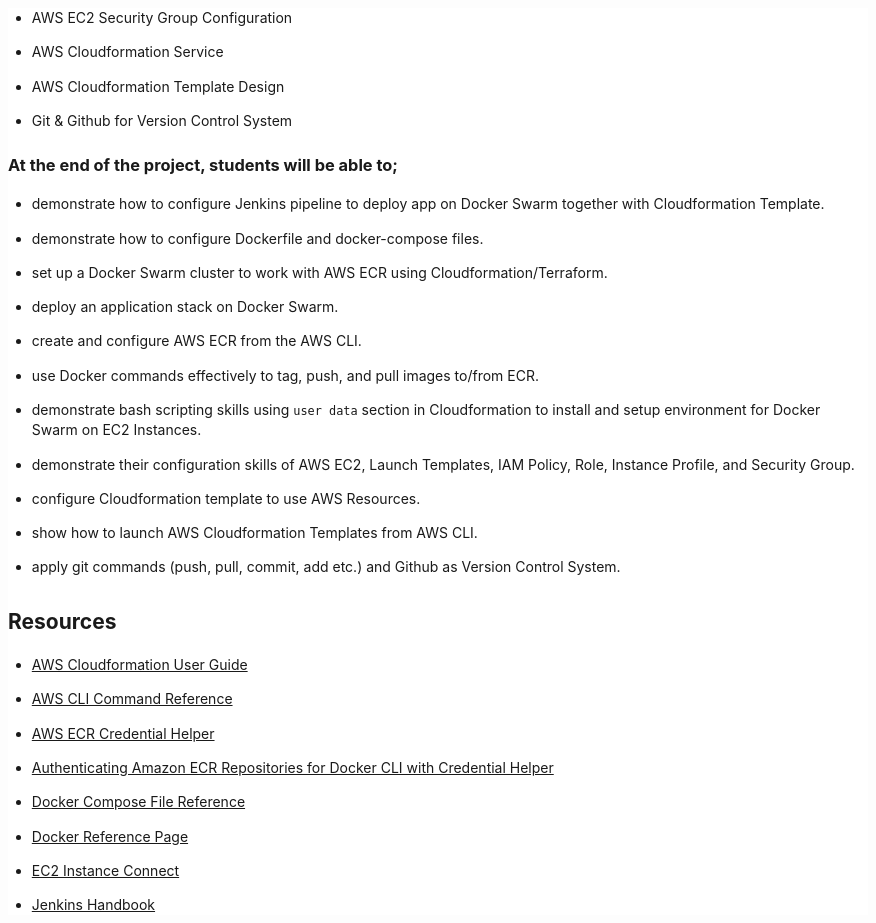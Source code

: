 - AWS EC2 Security Group Configuration

- AWS Cloudformation Service

- AWS Cloudformation Template Design

- Git & Github for Version Control System

### At the end of the project, students will be able to;

- demonstrate how to configure Jenkins pipeline to deploy app on Docker Swarm together with Cloudformation Template.

- demonstrate how to configure Dockerfile and docker-compose files.

- set up a Docker Swarm cluster to work with AWS ECR using Cloudformation/Terraform.

- deploy an application stack on Docker Swarm.

- create and configure AWS ECR from the AWS CLI.

- use Docker commands effectively to tag, push, and pull images to/from ECR.

- demonstrate bash scripting skills using `user data` section in Cloudformation to install and setup environment for Docker Swarm on EC2 Instances.

- demonstrate their configuration skills of AWS EC2, Launch Templates, IAM Policy, Role, Instance Profile, and Security Group.

- configure Cloudformation template to use AWS Resources.

- show how to launch AWS Cloudformation Templates from AWS CLI.

- apply git commands (push, pull, commit, add etc.) and Github as Version Control System.

## Resources

- [AWS Cloudformation User Guide](https://docs.aws.amazon.com/AWSCloudFormation/latest/UserGuide/Welcome.html)

- [AWS CLI Command Reference](https://docs.aws.amazon.com/cli/latest/index.html)

- [AWS ECR Credential Helper](https://github.com/awslabs/amazon-ecr-credential-helper)

- [Authenticating Amazon ECR Repositories for Docker CLI with Credential Helper](https://aws.amazon.com/blogs/compute/authenticating-amazon-ecr-repositories-for-docker-cli-with-credential-helper/)

- [Docker Compose File Reference](https://docs.docker.com/compose/compose-file/)

- [Docker Reference Page](https://docs.docker.com/reference/)

- [EC2 Instance Connect](https://docs.aws.amazon.com/AWSEC2/latest/UserGuide/Connect-using-EC2-Instance-Connect.html)

- [Jenkins Handbook](https://www.jenkins.io/doc/book/)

=-=-=-=-=

Produce an exact transcription of the lines from the one containing "- [AWS Cloudformation" through the end of the records, both included, and no other lines.

__SOLUTION FOR THIS PROBLEM__.
- [AWS Cloudformation User Guide](https://docs.aws.amazon.com/AWSCloudFormation/latest/UserGuide/Welcome.html)

- [AWS CLI Command Reference](https://docs.aws.amazon.com/cli/latest/index.html)

- [AWS ECR Credential Helper](https://github.com/awslabs/amazon-ecr-credential-helper)

- [Authenticating Amazon ECR Repositories for Docker CLI with Credential Helper](https://aws.amazon.com/blogs/compute/authenticating-amazon-ecr-repositories-for-docker-cli-with-credential-helper/)

- [Docker Compose File Reference](https://docs.docker.com/compose/compose-file/)

- [Docker Reference Page](https://docs.docker.com/reference/)

- [EC2 Instance Connect](https://docs.aws.amazon.com/AWSEC2/latest/UserGuide/Connect-using-EC2-Instance-Connect.html)

- [Jenkins Handbook](https://www.jenkins.io/doc/book/)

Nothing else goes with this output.